Zee TV has consistently been among the top two-three channels in the Hindi general entertainment space, the biggest and most lucrative genre.

This space is characterised by concentration among the top three as the gulf in viewership between them and channels such as Sony Entertainment and NDTV Imagine, is quite wide.

Zee Cinema, another property, also garners top viewership. These augur well for advertising spends of companies that look for slots that rake in maximum watchers.

Advertising apart, Zee Entertainment derives 45 per cent of its revenues from subscription. With the penetration of DTH and the digitisation mandated by the telecom regulator, this segment will also be a key revenue driver.

This creates a highly desirable mix aided by strength of the regional channels that it would own in growing advertising revenues.

Over the past year, the company has also reined in its biggest cost component incurred in programming and operating.
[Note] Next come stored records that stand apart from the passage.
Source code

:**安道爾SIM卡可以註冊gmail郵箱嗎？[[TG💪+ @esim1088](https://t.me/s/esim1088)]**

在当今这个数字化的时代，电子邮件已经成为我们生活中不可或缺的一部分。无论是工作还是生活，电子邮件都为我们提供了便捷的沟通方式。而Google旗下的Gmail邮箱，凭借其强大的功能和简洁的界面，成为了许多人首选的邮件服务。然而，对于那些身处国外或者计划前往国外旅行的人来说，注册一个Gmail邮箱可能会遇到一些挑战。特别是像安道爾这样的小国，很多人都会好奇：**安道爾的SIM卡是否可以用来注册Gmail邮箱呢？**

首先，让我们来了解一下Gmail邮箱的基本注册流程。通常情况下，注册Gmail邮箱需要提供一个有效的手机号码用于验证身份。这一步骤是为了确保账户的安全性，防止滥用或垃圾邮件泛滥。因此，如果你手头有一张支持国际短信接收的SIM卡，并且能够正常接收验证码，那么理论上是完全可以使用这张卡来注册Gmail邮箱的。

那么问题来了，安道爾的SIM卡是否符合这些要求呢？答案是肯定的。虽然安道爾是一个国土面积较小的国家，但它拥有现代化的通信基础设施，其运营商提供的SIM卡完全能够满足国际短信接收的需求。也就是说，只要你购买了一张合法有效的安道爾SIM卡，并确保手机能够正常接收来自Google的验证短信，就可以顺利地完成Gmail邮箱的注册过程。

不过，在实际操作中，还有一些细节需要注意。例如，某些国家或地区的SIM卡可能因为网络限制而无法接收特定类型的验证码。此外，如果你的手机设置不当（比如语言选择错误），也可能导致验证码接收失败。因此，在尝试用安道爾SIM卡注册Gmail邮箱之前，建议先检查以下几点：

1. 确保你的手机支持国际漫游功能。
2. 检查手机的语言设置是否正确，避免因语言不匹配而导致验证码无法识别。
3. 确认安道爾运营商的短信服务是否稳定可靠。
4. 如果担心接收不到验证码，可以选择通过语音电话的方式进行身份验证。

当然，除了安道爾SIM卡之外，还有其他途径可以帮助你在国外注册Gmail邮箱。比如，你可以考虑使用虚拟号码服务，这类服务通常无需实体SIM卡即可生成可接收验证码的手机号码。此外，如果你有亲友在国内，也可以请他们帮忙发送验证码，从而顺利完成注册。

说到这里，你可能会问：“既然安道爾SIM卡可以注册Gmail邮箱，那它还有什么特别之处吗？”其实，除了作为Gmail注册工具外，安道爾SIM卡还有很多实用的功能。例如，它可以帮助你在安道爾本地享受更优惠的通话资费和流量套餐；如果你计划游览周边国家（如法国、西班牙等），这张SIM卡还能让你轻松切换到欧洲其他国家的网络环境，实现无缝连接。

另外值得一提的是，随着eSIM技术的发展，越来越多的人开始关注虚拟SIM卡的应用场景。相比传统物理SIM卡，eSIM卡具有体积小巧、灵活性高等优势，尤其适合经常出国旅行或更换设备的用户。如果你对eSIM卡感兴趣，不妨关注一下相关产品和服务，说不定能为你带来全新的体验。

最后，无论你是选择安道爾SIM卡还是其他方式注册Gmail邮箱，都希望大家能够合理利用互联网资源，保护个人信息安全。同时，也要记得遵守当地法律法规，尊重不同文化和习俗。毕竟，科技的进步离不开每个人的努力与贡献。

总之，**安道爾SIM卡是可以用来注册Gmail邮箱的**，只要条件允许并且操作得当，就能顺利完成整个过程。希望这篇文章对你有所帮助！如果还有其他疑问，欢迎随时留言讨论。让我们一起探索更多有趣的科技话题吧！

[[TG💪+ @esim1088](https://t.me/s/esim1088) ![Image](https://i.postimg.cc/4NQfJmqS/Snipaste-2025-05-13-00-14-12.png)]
Though this acquisition would entail a dilution of 11.6 per cent for Zee Entertainment, the addition of the new channels to its offerings would more than compensate for this over the next two-three years.
Low on potential

From Zee News’ perspective, it is giving away its best channels in this scheme of arrangement.

Shareholders may retain the shares till they receive Zee Entertainment shares and may offload their holding in Zee News thereafter.

In any case at the current price of Rs 52.4, the market may have already factored in the swap ratio. After the demerger, Zee News would be left with channels that do not command substantial viewership.

Zee News is a distant fourth in the Hindi News segment, which has more than 10 players; Zee Business, second in the duopoly hindi business segment, commands little over half the viewership of market leader CNBC Awaaz. Zee Tamizh, Zee Punjabi and Zee 24 Gantalu have had little progress in garnering television rating points (TRPs) in their limited period of operations.

All this is likely to have a telling effect on advertising revenues that was the key to Zee News’ growth story.

News by itself does not garner the kind of viewership that general entertainment as a genre does.

A standalone news entity would be faced with an uphill task in scaling up revenues on its own , let alone generating profitability.

Most of the big news channels of large media houses have not turned profitable despite many years in operation, indicating the uncertainprospects that this genre faces.